(DATA SHOWN begins)

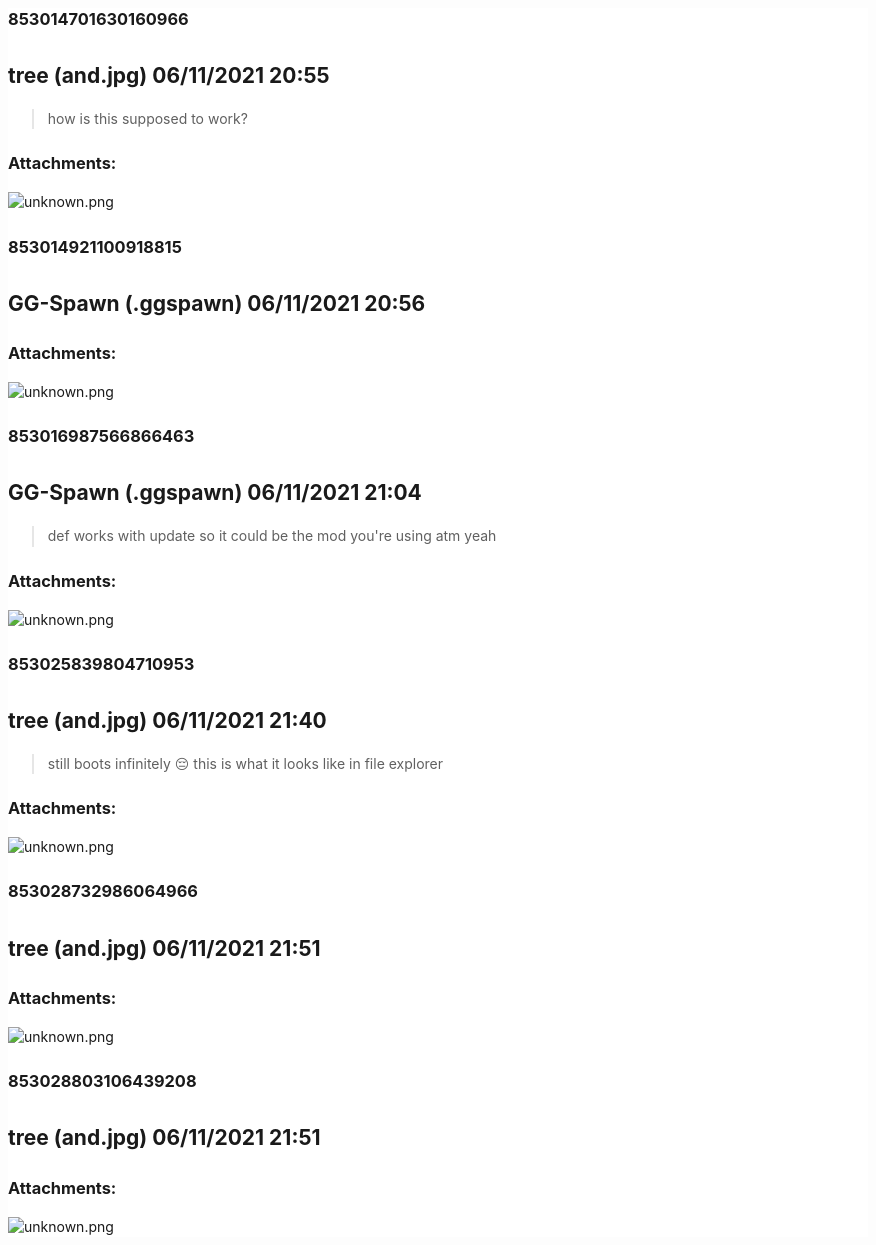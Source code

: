### 853014701630160966
## tree (and.jpg) 06/11/2021 20:55 

> how is this supposed to work?
### Attachments: 
![unknown.png](https://yuzudiscordbackup.s3.us-west-2.amazonaws.com/files-game-mods/853014701630160966_unknown.png)

### 853014921100918815
## GG-Spawn (.ggspawn) 06/11/2021 20:56 

> 
### Attachments: 
![unknown.png](https://yuzudiscordbackup.s3.us-west-2.amazonaws.com/files-game-mods/853014921100918815_unknown.png)

### 853016987566866463
## GG-Spawn (.ggspawn) 06/11/2021 21:04 

> def works with update so it could be the mod you're using atm yeah
### Attachments: 
![unknown.png](https://yuzudiscordbackup.s3.us-west-2.amazonaws.com/files-game-mods/853016987566866463_unknown.png)

### 853025839804710953
## tree (and.jpg) 06/11/2021 21:40 

> still boots infinitely 😔 this is what it looks like in file explorer
### Attachments: 
![unknown.png](https://yuzudiscordbackup.s3.us-west-2.amazonaws.com/files-game-mods/853025839804710953_unknown.png)

### 853028732986064966
## tree (and.jpg) 06/11/2021 21:51 

> 
### Attachments: 
![unknown.png](https://yuzudiscordbackup.s3.us-west-2.amazonaws.com/files-game-mods/853028732986064966_unknown.png)

### 853028803106439208
## tree (and.jpg) 06/11/2021 21:51 

> 
### Attachments: 
![unknown.png](https://yuzudiscordbackup.s3.us-west-2.amazonaws.com/files-game-mods/853028803106439208_unknown.png)
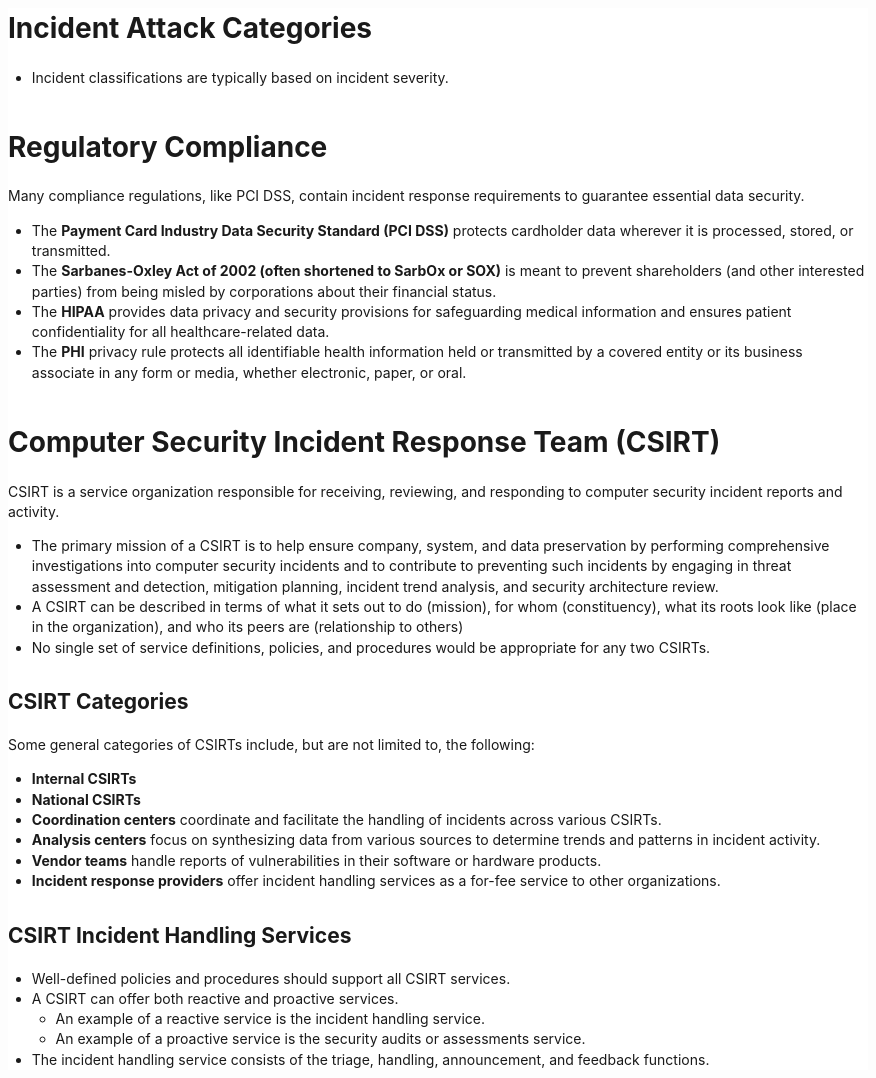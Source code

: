 # Incident Attack Categories
- Incident classifications are typically based on incident severity.

# Regulatory Compliance
Many compliance regulations, like PCI DSS, contain incident response requirements to guarantee essential data security.
- The **Payment Card Industry Data Security Standard (PCI DSS)** protects cardholder data wherever it is processed, stored, or transmitted. 
- The **Sarbanes-Oxley Act of 2002 (often shortened to SarbOx or SOX)** is meant to prevent shareholders (and other interested parties) from being misled by corporations about their financial status.
- The **HIPAA** provides data privacy and security provisions for safeguarding medical information and ensures patient confidentiality for all healthcare-related data.
- The **PHI** privacy rule protects all identifiable health information held or transmitted by a covered entity or its business associate in any form or media, whether electronic, paper, or oral.

# Computer Security Incident Response Team (CSIRT)
CSIRT is a service organization responsible for receiving, reviewing, and responding to computer security incident reports and activity.
- The primary mission of a CSIRT is to help ensure company, system, and data preservation by performing comprehensive investigations into computer security incidents and to contribute to preventing such incidents by engaging in threat assessment and detection, mitigation planning, incident trend analysis, and security architecture review.
- A CSIRT can be described in terms of what it sets out to do (mission), for whom (constituency), what its roots look like (place in the organization), and who its peers are (relationship to others)
- No single set of service definitions, policies, and procedures would be appropriate for any two CSIRTs.
## CSIRT Categories
Some general categories of CSIRTs include, but are not limited to, the following:
- **Internal CSIRTs**
- **National CSIRTs**
- **Coordination centers** coordinate and facilitate the handling of incidents across various CSIRTs.
- **Analysis centers** focus on synthesizing data from various sources to determine trends and patterns in incident activity.
- **Vendor teams** handle reports of vulnerabilities in their software or hardware products.
- **Incident response providers** offer incident handling services as a for-fee service to other organizations.
## CSIRT Incident Handling Services
- Well-defined policies and procedures should support all CSIRT services.
- A CSIRT can offer both reactive and proactive services.
  - An example of a reactive service is the incident handling service.
  - An example of a proactive service is the security audits or assessments service.
- The incident handling service consists of the triage, handling, announcement, and feedback functions.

(DATA SHOWN ends)

*WHAT TO WORK ON*: Filter the records down to the lines containing the word "west", and copy those.

*EXPECTED ANSWER*:
![unknown.png](https://yuzudiscordbackup.s3.us-west-2.amazonaws.com/files-game-mods/853014701630160966_unknown.png)
![unknown.png](https://yuzudiscordbackup.s3.us-west-2.amazonaws.com/files-game-mods/853014921100918815_unknown.png)
![unknown.png](https://yuzudiscordbackup.s3.us-west-2.amazonaws.com/files-game-mods/853016987566866463_unknown.png)
![unknown.png](https://yuzudiscordbackup.s3.us-west-2.amazonaws.com/files-game-mods/853025839804710953_unknown.png)
![unknown.png](https://yuzudiscordbackup.s3.us-west-2.amazonaws.com/files-game-mods/853028732986064966_unknown.png)
![unknown.png](https://yuzudiscordbackup.s3.us-west-2.amazonaws.com/files-game-mods/853028803106439208_unknown.png)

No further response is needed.